Hatt-ı Hümayun Nedir
Hatt-ı hümayun, hatt-i şehriyari, hatt-i şerif olarak da bilinir, Osmanlı padişahlarının yazılı emirlerine ve el yazılarına verilen ad.
Hatt-ı hümayun geleneği III. Murad (hd 1574-95) ile başladı. Arza giren sadrazama sözlü buyruk vermenin yeterli ve doğru olmayacağı düşüncesiyle, kendisine sunulan telhisin üstüne görüşünü yazan III. Murad, daha önceki sözlü onay yöntemine son vermiş oldu. Onu izleyen padişahların, en basit konularda bile el yazıları ile buyruk vermeleri, hatt-ı hümayunu en son ve en yüksek karar durumuna getirdi. 17. yüzyılın sonuna doğru bu işlemin önemli konulardaki Divan-ı Hümayun kararlarıyla ilgili olması kabul edildi.
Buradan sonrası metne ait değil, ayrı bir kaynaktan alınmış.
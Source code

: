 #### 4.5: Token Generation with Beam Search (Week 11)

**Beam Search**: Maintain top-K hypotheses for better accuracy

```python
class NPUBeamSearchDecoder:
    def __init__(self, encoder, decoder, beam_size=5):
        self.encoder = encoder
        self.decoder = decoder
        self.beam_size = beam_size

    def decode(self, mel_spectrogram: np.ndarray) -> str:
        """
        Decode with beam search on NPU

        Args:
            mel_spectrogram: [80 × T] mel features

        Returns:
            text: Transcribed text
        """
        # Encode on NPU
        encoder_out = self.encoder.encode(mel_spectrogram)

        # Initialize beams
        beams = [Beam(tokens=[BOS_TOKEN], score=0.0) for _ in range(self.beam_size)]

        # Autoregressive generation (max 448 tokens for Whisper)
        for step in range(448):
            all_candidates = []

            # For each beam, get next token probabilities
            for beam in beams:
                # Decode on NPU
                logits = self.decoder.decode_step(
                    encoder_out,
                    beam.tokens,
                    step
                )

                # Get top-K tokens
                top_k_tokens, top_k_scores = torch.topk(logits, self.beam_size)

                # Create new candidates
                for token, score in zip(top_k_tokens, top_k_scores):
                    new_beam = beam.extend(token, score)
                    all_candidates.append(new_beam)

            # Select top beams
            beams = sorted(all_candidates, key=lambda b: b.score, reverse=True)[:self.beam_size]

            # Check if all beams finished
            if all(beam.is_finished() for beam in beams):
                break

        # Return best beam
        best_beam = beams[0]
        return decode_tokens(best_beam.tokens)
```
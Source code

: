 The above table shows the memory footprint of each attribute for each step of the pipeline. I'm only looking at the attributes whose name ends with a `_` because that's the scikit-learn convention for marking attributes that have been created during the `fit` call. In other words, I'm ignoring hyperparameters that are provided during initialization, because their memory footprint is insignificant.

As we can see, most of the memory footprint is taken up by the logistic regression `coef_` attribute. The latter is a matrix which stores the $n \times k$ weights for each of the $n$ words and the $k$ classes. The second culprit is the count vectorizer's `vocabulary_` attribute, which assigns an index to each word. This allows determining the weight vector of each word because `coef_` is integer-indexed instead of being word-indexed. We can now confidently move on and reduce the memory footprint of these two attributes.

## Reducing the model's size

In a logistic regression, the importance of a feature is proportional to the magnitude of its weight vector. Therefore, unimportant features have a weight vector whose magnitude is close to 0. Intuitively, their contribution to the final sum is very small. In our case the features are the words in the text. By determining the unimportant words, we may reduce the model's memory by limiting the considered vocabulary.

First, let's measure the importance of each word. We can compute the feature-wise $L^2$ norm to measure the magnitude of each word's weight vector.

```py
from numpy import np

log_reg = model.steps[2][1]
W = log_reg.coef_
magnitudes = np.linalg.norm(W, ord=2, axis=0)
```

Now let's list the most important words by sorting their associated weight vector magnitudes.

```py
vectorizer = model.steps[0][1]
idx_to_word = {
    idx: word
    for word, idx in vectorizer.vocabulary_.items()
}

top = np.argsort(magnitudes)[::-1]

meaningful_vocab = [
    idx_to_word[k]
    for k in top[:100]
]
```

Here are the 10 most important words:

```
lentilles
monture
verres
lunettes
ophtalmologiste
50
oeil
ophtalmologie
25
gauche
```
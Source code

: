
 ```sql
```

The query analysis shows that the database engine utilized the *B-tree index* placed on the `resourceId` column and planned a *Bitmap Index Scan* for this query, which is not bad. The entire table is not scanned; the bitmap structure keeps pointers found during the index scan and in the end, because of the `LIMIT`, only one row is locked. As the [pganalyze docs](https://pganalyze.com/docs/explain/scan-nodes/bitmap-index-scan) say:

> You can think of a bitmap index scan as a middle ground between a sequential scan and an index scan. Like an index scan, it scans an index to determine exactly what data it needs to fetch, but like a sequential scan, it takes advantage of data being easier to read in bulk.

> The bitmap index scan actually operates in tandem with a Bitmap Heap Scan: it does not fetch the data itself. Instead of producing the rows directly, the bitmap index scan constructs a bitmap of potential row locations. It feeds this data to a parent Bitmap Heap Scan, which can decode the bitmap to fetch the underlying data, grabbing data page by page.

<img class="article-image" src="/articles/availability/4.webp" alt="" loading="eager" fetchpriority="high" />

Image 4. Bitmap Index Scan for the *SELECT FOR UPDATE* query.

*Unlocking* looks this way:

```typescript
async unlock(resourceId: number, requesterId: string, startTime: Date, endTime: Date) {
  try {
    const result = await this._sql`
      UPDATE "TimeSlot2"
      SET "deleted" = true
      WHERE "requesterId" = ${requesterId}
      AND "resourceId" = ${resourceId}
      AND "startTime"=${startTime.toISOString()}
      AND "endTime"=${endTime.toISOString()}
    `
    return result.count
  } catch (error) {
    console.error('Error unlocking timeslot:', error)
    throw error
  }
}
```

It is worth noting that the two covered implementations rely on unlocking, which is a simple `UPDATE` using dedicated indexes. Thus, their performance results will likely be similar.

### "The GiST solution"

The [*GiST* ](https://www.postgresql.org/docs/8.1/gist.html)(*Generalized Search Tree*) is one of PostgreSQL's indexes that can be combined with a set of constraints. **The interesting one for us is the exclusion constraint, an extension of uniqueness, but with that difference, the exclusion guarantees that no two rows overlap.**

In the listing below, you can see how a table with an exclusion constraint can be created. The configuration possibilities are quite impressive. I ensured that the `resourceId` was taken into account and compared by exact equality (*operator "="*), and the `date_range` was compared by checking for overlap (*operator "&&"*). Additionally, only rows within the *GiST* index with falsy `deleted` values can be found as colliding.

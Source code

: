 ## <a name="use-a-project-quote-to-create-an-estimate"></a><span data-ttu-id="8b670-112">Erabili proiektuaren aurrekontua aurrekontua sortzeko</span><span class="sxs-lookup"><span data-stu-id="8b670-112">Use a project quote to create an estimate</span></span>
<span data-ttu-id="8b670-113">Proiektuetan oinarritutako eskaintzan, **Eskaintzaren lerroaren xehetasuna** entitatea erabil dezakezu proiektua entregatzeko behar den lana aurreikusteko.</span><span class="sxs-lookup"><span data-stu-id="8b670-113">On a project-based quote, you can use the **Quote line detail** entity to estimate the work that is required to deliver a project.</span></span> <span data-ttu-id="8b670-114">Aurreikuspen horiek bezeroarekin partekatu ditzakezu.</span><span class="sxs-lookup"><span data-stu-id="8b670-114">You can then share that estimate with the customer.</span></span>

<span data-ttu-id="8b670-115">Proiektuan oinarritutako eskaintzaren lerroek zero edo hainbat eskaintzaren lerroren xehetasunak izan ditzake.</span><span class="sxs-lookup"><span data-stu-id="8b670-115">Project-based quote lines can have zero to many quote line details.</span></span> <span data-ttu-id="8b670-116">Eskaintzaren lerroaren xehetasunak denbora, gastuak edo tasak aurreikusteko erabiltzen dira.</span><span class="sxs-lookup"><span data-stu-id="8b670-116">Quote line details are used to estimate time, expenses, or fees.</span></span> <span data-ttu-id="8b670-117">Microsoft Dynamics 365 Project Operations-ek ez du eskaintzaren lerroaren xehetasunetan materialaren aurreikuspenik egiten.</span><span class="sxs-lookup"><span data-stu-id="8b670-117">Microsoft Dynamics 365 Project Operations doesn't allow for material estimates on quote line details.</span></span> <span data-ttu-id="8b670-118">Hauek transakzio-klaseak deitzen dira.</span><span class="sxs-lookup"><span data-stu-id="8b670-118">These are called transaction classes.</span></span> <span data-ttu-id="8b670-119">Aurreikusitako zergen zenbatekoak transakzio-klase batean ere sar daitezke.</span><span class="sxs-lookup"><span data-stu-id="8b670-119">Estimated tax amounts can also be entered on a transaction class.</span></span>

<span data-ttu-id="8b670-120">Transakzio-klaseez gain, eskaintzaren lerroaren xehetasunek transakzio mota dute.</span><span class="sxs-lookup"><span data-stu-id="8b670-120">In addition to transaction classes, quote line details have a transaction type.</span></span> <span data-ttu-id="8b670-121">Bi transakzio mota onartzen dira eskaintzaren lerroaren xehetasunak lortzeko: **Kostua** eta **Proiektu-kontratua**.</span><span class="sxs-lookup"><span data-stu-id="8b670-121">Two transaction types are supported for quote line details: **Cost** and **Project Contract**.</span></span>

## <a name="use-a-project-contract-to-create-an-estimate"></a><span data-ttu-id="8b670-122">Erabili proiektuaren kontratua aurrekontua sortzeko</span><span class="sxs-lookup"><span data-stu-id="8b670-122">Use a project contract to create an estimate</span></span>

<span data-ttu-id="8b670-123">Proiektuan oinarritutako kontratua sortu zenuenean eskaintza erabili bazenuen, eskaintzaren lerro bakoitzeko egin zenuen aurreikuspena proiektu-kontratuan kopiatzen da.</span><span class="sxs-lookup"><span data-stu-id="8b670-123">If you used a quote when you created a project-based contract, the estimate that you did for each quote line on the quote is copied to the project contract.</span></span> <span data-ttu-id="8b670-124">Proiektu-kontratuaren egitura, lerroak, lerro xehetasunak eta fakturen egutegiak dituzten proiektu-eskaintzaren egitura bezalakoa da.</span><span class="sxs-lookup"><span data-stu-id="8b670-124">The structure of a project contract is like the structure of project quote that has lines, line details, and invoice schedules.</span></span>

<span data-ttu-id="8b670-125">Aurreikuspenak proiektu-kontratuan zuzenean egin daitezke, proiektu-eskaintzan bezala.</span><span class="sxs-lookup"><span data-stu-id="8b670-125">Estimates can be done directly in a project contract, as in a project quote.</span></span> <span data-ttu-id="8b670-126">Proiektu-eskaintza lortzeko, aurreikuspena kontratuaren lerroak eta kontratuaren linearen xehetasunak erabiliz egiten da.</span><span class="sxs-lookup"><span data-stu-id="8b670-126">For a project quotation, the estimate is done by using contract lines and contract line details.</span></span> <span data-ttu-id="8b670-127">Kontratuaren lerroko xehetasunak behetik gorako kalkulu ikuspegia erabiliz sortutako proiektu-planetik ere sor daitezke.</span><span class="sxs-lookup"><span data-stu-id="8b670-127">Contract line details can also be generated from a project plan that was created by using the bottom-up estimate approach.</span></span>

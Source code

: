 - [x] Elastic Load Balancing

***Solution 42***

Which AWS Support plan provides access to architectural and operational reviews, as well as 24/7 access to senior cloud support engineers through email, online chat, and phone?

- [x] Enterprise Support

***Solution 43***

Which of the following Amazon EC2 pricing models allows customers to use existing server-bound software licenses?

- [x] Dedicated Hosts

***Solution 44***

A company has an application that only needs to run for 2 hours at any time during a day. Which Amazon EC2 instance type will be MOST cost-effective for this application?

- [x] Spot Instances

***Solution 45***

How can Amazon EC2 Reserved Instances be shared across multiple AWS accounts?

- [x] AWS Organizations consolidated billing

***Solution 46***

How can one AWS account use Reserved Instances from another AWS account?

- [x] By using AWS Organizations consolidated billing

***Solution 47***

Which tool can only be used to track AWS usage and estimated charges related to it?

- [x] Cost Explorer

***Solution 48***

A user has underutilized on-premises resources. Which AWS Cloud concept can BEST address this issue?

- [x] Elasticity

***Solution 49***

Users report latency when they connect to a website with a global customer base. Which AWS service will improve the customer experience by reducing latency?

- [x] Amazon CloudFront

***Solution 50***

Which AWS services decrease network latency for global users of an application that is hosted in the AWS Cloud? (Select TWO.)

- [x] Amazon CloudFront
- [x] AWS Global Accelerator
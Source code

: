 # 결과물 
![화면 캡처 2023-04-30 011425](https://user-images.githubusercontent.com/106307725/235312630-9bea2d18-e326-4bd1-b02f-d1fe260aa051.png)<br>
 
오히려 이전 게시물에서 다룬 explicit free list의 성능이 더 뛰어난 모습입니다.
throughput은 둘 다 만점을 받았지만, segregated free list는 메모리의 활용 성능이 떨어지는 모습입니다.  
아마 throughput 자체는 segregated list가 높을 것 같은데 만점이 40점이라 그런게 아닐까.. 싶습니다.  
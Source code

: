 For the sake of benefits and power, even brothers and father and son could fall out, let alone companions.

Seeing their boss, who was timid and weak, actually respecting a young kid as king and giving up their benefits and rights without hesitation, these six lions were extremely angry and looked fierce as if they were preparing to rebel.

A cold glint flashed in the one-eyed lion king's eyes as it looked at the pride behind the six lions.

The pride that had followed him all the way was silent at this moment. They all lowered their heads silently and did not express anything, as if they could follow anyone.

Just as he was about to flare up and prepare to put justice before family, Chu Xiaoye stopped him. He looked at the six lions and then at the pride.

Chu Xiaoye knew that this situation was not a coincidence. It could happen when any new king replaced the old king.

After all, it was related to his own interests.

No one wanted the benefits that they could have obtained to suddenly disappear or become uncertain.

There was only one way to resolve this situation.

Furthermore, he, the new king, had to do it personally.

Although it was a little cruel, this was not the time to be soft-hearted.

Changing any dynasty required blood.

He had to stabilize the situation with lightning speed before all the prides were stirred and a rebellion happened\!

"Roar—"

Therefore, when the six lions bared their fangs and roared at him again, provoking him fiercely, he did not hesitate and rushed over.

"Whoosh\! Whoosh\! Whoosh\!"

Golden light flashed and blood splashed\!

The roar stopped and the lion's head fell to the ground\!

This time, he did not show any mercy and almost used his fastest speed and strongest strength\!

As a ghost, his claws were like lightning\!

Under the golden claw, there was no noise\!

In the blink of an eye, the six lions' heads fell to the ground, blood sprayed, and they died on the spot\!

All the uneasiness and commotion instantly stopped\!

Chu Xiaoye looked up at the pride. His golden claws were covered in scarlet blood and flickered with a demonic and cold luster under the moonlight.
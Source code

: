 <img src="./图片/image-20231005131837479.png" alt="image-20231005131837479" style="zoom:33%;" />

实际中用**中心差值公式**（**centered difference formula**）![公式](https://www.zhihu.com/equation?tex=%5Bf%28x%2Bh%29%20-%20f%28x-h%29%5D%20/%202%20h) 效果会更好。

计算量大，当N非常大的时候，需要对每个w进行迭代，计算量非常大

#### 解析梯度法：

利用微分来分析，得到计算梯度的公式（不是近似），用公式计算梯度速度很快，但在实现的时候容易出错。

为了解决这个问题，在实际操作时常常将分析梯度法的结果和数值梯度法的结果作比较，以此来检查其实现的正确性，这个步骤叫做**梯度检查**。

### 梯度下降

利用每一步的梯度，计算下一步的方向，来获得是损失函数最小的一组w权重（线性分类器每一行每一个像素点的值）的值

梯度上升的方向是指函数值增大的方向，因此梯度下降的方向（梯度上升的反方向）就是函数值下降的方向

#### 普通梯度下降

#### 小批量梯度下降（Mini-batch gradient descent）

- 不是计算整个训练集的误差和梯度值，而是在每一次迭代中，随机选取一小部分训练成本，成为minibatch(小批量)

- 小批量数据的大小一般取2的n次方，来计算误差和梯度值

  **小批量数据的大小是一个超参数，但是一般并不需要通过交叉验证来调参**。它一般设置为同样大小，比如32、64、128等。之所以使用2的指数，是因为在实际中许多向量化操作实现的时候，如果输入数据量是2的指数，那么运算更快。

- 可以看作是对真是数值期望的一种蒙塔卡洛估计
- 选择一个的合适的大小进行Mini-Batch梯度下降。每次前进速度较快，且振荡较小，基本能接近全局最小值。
Hatt-ı hümayunlar başlıca dört çeşitti: Padişahların tevcih ve çıkmalar hakkındaki yazıları, sadrazamın arz ettiği telhis ve takrirlere yazdığı yazılar, sadrazama buyruk olarak ya da ondan bir soruna ilişkin görüş belirtmesi için yazdığı ve “beyaz üzerine hatt-ı hümayun” denen yazılar, Divan-ı Hümayun’dan çıkan tuğrah fermanlar üzerine yazdığı ve “hatt-ı hümayunla muvaşşah” denen yazılar.
18. yüzyılda, sorumlulukları gittikçe ağırlaştığı için, sadrazamlar eskiden olduğu gibi her konuda padişahtan hatt-ı hümayun alırlardı. II. Mahmud, 1832’de telhis ve takrirlerden hatt-ı hümayun uygulamasını kaldırdı. Yeni düzenlemeye göre, bütün arzlar Mabeyn-i Hümayun’a yapılacak, Mabeyn-i Hümayun baş katibi arz tezkirelerini padişaha tek tek okuyup görüşünü aldıktan sonra üstüne “mabeyn şerhi” denen karar ya da onayı yazacaktı. Bununla birlikte bazen sadrazamların, “tezkire-i sâmiye” denen kendi kararları üstüne doğrudan padişahtan hatt-ı hümayun aldıkları oluyordu.
Önemli yenilik ve düzenlemeleri içeren hükümet kararları da, üstünde padişah yazısı olmadığı halde, hatt-ı hümayun olarak yayımlanıyordu (örn. 1839 Gülhane Hatt-ı Hümayunu,1856 Islahat Fermanı). Sadrazamlar için Mabeyn-i Hümayun’da hazırlanan ve Bâbıâli’de özel bir törenle okunan atama kararnamelerine ise “sadaret hatt-ı hümayunu” deniyordu.
II. Mahmud’a değin padişahlar hatt-ı hümayunlarını talik, talik kırması, nesih ve rık’a gibi yazılarla yazdıkları halde, II. Mahmud döneminde yalnız rık’a kullanılmaya başlamıştır. Hatt-ı Hümayun Ne Demek Bilgisini Aktardık.